这天小朋友吃完饭,抽出面巾纸把桌上洒的牛奶擦干净,很爱整洁嘛。结果擦完桌上的,小人儿又把杯子里的奶倒在桌子上,继续擦。如此直到杯子里的奶倒完了,有跑来找我要more。这不,小朋友干完活儿了,垃圾桶里堆积如山的面巾纸。小人儿干点家务活相当的expensive。
小家伙最近学会了唱歌,twinkle twinkle little star, abc song, we will rock you。歌词基本上还是乱唱,不过节奏出来了。平常听的好多歌他也能在啦啦啦,哦哦哦的地方跟着唱,还挺厉害。看样子老师们在幼儿园,爸爸和哥哥平常在家在车上给他听歌蛮有效果的。
会说的话也慢慢得多起来了,Let’s go, More please, baba/Ricky away, nose/mouth/ears/eyes/knees/toes/bellyB/nut/fish/owl/sun/sky/moon。班上小朋友的名字都叫得出来。中英文有时候也混着说:大Wheel, 打打light,洗澡澡什么的。
算是喜欢看书吧,有些书读过好多遍了,还没翻页他就兴奋得喊出来了;还有些书他格外喜欢某些页,就一遍一遍得要求重复。不过最要命的是他总是指着海豚说“Moon”, 指着花儿说”Wheel”, 指着太阳说“Sky”。这个年龄的童书最好是和孩子们看到的世界一致。一旦抽象成简笔画,孩子们就容易搞混。稍微一纠正,还换来小朋友尖叫抗议,唉。
不过嘛,他说错了我也不是特纠结。前几天看TED talk ‘Do schools kill creativity?’,这段话说的很好:Kids are not afraid of being wrong. I am not saying that being wrong is being creative, but if you are not prepared to be wrong, you will never come up with anything original. And by the time kids are become adults, they have lost that capacity. The way we are running national educations, mistakes are the worst thing you can make. The result is that we are educating people out of their creativity capacity.
talk里给了下面这个例子:
SIR KEN ROBINSON: Gillian and I had lunch one day. I said, how’d you get to be a dancer? And she said – it was interesting – when she was at school she was really hopeless.

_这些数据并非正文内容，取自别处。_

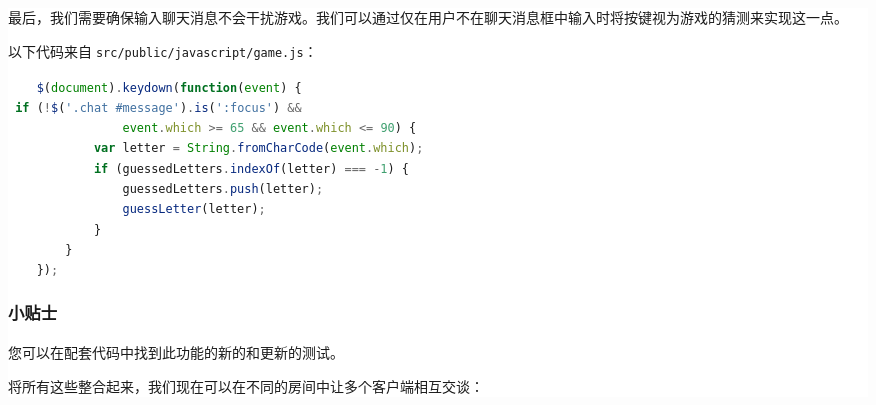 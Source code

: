 最后，我们需要确保输入聊天消息不会干扰游戏。我们可以通过仅在用户不在聊天消息框中输入时将按键视为游戏的猜测来实现这一点。

以下代码来自 `src/public/javascript/game.js`：

```js
    $(document).keydown(function(event) {
 if (!$('.chat #message').is(':focus') &&
                event.which >= 65 && event.which <= 90) {
            var letter = String.fromCharCode(event.which);
            if (guessedLetters.indexOf(letter) === -1) {
                guessedLetters.push(letter);
                guessLetter(letter);
            }
        }
    });
```

### 小贴士

您可以在配套代码中找到此功能的新的和更新的测试。

将所有这些整合起来，我们现在可以在不同的房间中让多个客户端相互交谈：
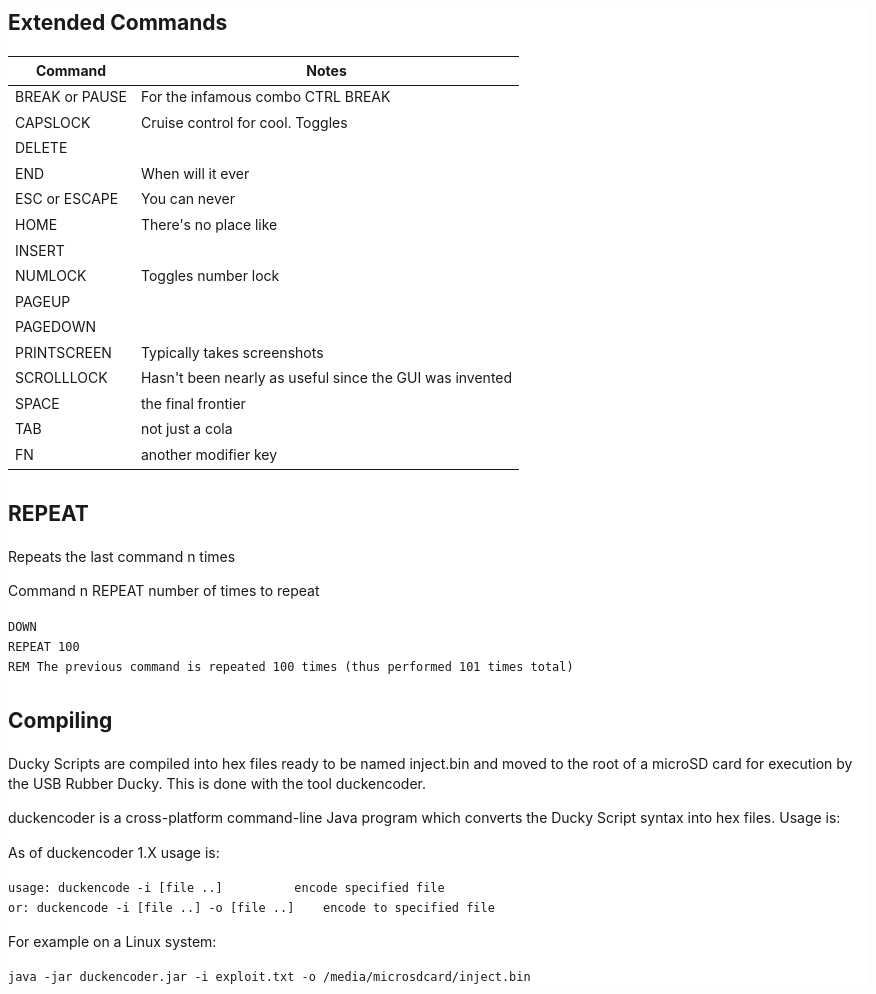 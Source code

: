 ## Extended Commands

| Command | Notes |
| --- | --- | 
| BREAK or PAUSE | For the infamous combo CTRL BREAK |
| CAPSLOCK | Cruise control for cool. Toggles |
| DELETE	|    |
| END |	When will it ever |
| ESC or ESCAPE	| You can never |
| HOME	| There's no place like |
| INSERT	|    |
| NUMLOCK |	Toggles number lock |
| PAGEUP	  |   |
| PAGEDOWN	|   |
| PRINTSCREEN | Typically takes screenshots |
| SCROLLLOCK |	Hasn't been nearly as useful since the GUI was invented |
| SPACE |	the final frontier |
| TAB |	not just a cola |
| FN |	another modifier key |

## REPEAT
Repeats the last command n times

Command	n
REPEAT	number of times to repeat

```
DOWN
REPEAT 100 
REM The previous command is repeated 100 times (thus performed 101 times total)
```

## Compiling
Ducky Scripts are compiled into hex files ready to be named inject.bin and moved to the root of a microSD card for execution by the USB Rubber Ducky. This is done with the tool duckencoder.

duckencoder is a cross-platform command-line Java program which converts the Ducky Script syntax into hex files. Usage is:

As of duckencoder 1.X usage is:

```
usage: duckencode -i [file ..]			encode specified file
or: duckencode -i [file ..] -o [file ..]	encode to specified file
```

For example on a Linux system:
```
java -jar duckencoder.jar -i exploit.txt -o /media/microsdcard/inject.bin
```
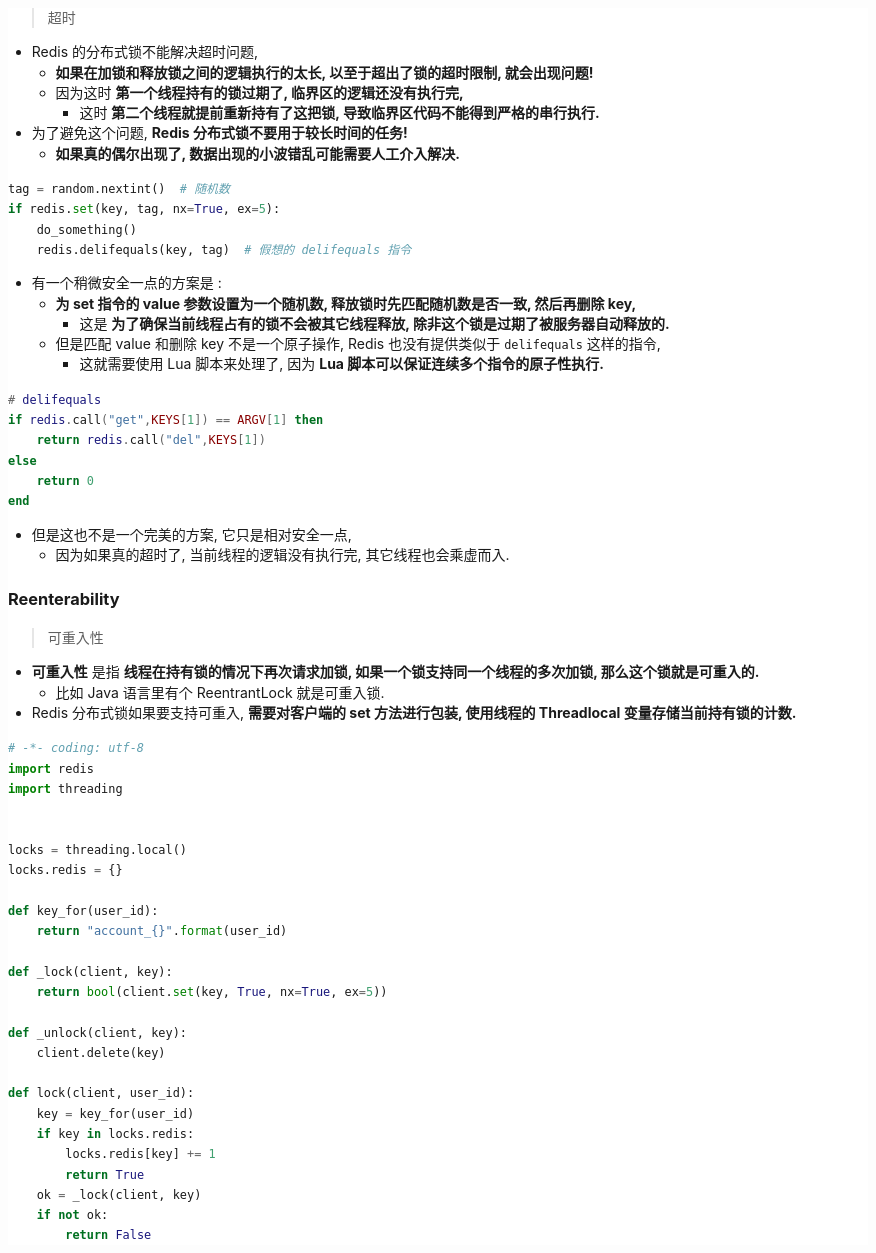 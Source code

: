 > 超时

- Redis 的分布式锁不能解决超时问题,
    - **如果在加锁和释放锁之间的逻辑执行的太长, 以至于超出了锁的超时限制, 就会出现问题!**
    - 因为这时 **第一个线程持有的锁过期了, 临界区的逻辑还没有执行完,**
        - 这时 **第二个线程就提前重新持有了这把锁, 导致临界区代码不能得到严格的串行执行.**
- 为了避免这个问题, **Redis 分布式锁不要用于较长时间的任务!**
    - **如果真的偶尔出现了, 数据出现的小波错乱可能需要人工介入解决.**

```python
tag = random.nextint()  # 随机数
if redis.set(key, tag, nx=True, ex=5):
    do_something()
    redis.delifequals(key, tag)  # 假想的 delifequals 指令
```

- 有一个稍微安全一点的方案是 :
    - **为 set 指令的 value 参数设置为一个随机数, 释放锁时先匹配随机数是否一致, 然后再删除 key,**
        - 这是 **为了确保当前线程占有的锁不会被其它线程释放, 除非这个锁是过期了被服务器自动释放的.**
    - 但是匹配 value 和删除 key 不是一个原子操作, Redis 也没有提供类似于 `delifequals` 这样的指令,
        - 这就需要使用 Lua 脚本来处理了, 因为 **Lua 脚本可以保证连续多个指令的原子性执行.**

```lua
# delifequals
if redis.call("get",KEYS[1]) == ARGV[1] then
    return redis.call("del",KEYS[1])
else
    return 0
end
```

- 但是这也不是一个完美的方案, 它只是相对安全一点,
    - 因为如果真的超时了, 当前线程的逻辑没有执行完, 其它线程也会乘虚而入.

### Reenterability

> 可重入性

- **可重入性** 是指 **线程在持有锁的情况下再次请求加锁, 如果一个锁支持同一个线程的多次加锁, 那么这个锁就是可重入的.**
    - 比如 Java 语言里有个 ReentrantLock 就是可重入锁.
- Redis 分布式锁如果要支持可重入, **需要对客户端的 set 方法进行包装, 使用线程的 Threadlocal 变量存储当前持有锁的计数.**

```python
# -*- coding: utf-8
import redis
import threading


locks = threading.local()
locks.redis = {}

def key_for(user_id):
    return "account_{}".format(user_id)

def _lock(client, key):
    return bool(client.set(key, True, nx=True, ex=5))

def _unlock(client, key):
    client.delete(key)

def lock(client, user_id):
    key = key_for(user_id)
    if key in locks.redis:
        locks.redis[key] += 1
        return True
    ok = _lock(client, key)
    if not ok:
        return False
```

LYNNE: I told Ken that my mom – at the age, I think I was 7 – would take me to the doctor because she was at the end of her tether.

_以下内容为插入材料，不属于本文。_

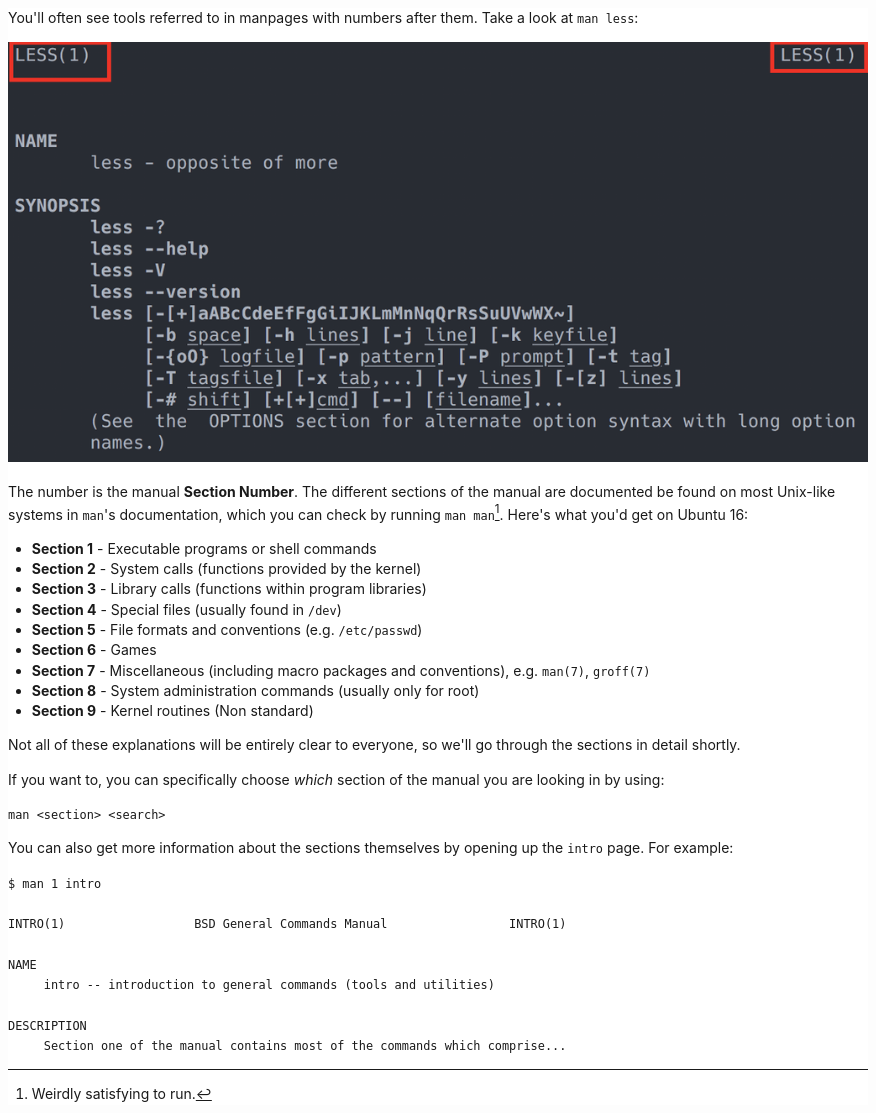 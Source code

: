 You'll often see tools referred to in manpages with numbers after them. Take a look at `man less`:

![Screenshot of numbers](./images/numbers.png)

The number is the manual **Section Number**. The different sections of the manual are documented be found on most Unix-like systems in `man`'s documentation, which you can check by running `man man`[^1]. Here's what you'd get on Ubuntu 16:

- **Section 1** - Executable programs or shell commands
- **Section 2** - System calls (functions provided by the kernel)
- **Section 3** - Library calls (functions within program libraries)
- **Section 4** - Special files (usually found in `/dev`)
- **Section 5** - File formats and conventions (e.g. `/etc/passwd`)
- **Section 6** - Games
- **Section 7** - Miscellaneous (including macro packages and conventions), e.g. `man(7)`, `groff(7)`
- **Section 8** - System administration commands (usually only for root)
- **Section 9** - Kernel routines (Non standard)

Not all of these explanations will be entirely clear to everyone, so we'll go through the sections in detail shortly.

If you want to, you can specifically choose *which* section of the manual you are looking in by using:

```
man <section> <search>
```

You can also get more information about the sections themselves by opening up the `intro` page. For example:

```
$ man 1 intro

INTRO(1)                  BSD General Commands Manual                 INTRO(1)

NAME
     intro -- introduction to general commands (tools and utilities)

DESCRIPTION
     Section one of the manual contains most of the commands which comprise...
```


[^1]: Weirdly satisfying to run.
[^2]: Which it is always fun to try if you get the chance, and a great way to learn more about the fundamentals of the operating system.
[^3]: Dash is a paid product. Full disclosure - I don't get any money from them or anyone else to write about anything, all content is 100% based on my experiences. I don't run ads on my site either. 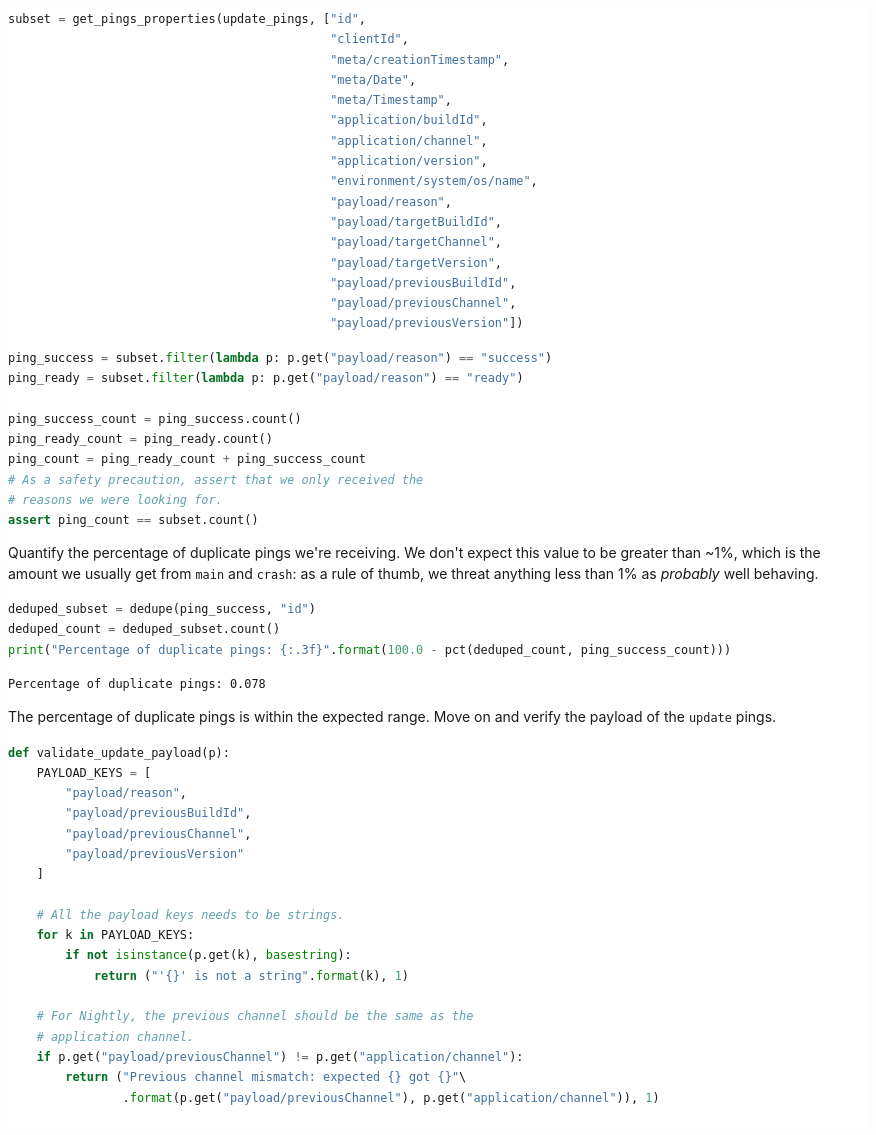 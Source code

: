 
```python
subset = get_pings_properties(update_pings, ["id",
                                             "clientId",
                                             "meta/creationTimestamp",
                                             "meta/Date",
                                             "meta/Timestamp",
                                             "application/buildId",
                                             "application/channel",
                                             "application/version",
                                             "environment/system/os/name",
                                             "payload/reason",
                                             "payload/targetBuildId",
                                             "payload/targetChannel",
                                             "payload/targetVersion",
                                             "payload/previousBuildId",
                                             "payload/previousChannel",
                                             "payload/previousVersion"])
```

```python
ping_success = subset.filter(lambda p: p.get("payload/reason") == "success")
ping_ready = subset.filter(lambda p: p.get("payload/reason") == "ready")

ping_success_count = ping_success.count()
ping_ready_count = ping_ready.count()
ping_count = ping_ready_count + ping_success_count
# As a safety precaution, assert that we only received the
# reasons we were looking for.
assert ping_count == subset.count()
```
Quantify the percentage of duplicate pings we're receiving. We don't expect this value to be greater than ~1%, which is the amount we usually get from `main` and `crash`: as a rule of thumb, we threat anything less than 1% as *probably* well behaving.


```python
deduped_subset = dedupe(ping_success, "id")
deduped_count = deduped_subset.count()
print("Percentage of duplicate pings: {:.3f}".format(100.0 - pct(deduped_count, ping_success_count)))
```
    Percentage of duplicate pings: 0.078


The percentage of duplicate pings is within the expected range. Move on and verify the payload of the `update` pings.


```python
def validate_update_payload(p):
    PAYLOAD_KEYS = [
        "payload/reason",
        "payload/previousBuildId",
        "payload/previousChannel",
        "payload/previousVersion"
    ]

    # All the payload keys needs to be strings.
    for k in PAYLOAD_KEYS:
        if not isinstance(p.get(k), basestring):
            return ("'{}' is not a string".format(k), 1)
        
    # For Nightly, the previous channel should be the same as the
    # application channel.
    if p.get("payload/previousChannel") != p.get("application/channel"):
        return ("Previous channel mismatch: expected {} got {}"\
                .format(p.get("payload/previousChannel"), p.get("application/channel")), 1)
                
```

ROBINSON: The school – in the ’30s – wrote her parents, said, we think Gillian has a learning disorder.
LYNNE: Her attention span is very bad. She cannot stop moving. We call her Wriggle Bottom.

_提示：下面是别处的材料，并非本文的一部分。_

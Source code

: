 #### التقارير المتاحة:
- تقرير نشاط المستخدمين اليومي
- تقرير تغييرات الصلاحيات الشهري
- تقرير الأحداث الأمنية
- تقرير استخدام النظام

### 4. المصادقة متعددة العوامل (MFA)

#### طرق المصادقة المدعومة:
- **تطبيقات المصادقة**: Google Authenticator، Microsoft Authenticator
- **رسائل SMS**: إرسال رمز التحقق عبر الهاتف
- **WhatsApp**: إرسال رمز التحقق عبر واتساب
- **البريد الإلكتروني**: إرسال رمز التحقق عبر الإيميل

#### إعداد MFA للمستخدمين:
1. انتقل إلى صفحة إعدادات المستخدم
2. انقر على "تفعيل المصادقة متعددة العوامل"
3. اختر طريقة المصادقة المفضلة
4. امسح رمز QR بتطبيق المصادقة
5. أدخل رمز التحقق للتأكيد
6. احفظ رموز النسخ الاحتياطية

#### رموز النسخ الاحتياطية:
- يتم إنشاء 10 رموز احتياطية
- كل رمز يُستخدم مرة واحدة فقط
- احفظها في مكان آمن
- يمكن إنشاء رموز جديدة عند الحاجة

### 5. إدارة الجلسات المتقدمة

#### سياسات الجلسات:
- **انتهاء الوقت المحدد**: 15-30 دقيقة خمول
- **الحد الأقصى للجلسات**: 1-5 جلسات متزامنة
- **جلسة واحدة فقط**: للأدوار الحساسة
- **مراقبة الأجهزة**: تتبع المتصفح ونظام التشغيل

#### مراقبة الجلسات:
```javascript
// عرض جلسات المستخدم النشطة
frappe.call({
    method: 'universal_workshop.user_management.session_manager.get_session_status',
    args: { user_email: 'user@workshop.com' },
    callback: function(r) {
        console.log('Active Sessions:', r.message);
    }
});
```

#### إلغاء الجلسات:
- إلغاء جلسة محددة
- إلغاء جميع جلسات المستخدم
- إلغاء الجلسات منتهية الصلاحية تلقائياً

ROBINSON: I think now they’d say she had ADHD, but this was the 1930s and ADHD hadn’t been invented, you know, at this point.
ROBINSON: Anyway she went to see this specialist – so this oak-paneled room and she was there with her mother and she sat on her hands for 20 minutes while this man talked to her mother about all the problems Gillian was having at school.
LYNNE: He was so astute, this man. He’d been noticing me and noticed that I was trying to take in 98 things when there were only 50 to take in and all of that. And…
ROBINSON: The doctor went and sat next to Gillian and said, Gillian, I’ve listened to all these things that your mother’s told me. I need to speak to her privately. He said, wait here, we’ll be back, we won’t be very long.
And they went and left her. But as they went out the room, he turned on the radio that was sitting on his desk. And when they got out the room he said to her mother, just stand and watch her.
LYNNE: And the minute they’d gone, I leaped up. I leaped on his desk, I leaped off his desk. I danced all around the room. I had the most fabulous time.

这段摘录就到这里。